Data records
.....
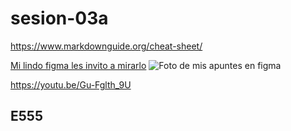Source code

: # sesion-03a

<https://www.markdownguide.org/cheat-sheet/>

[Mi lindo figma les invito a mirarlo](https://www.figma.com/board/2tv4jx75qGZa6Gua2UCVer/taller.maq.electr?node-id=129-560&t=cVq1IzUTy8WWUreN-1)
![Foto de mis apuntes en figma](tme-03a-apunte.png)

<https://youtu.be/Gu-Fglth_9U>


## E555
.....
• Required action
Tally the lines above that include the word "https"; answer with the total only.

• Result of this task
3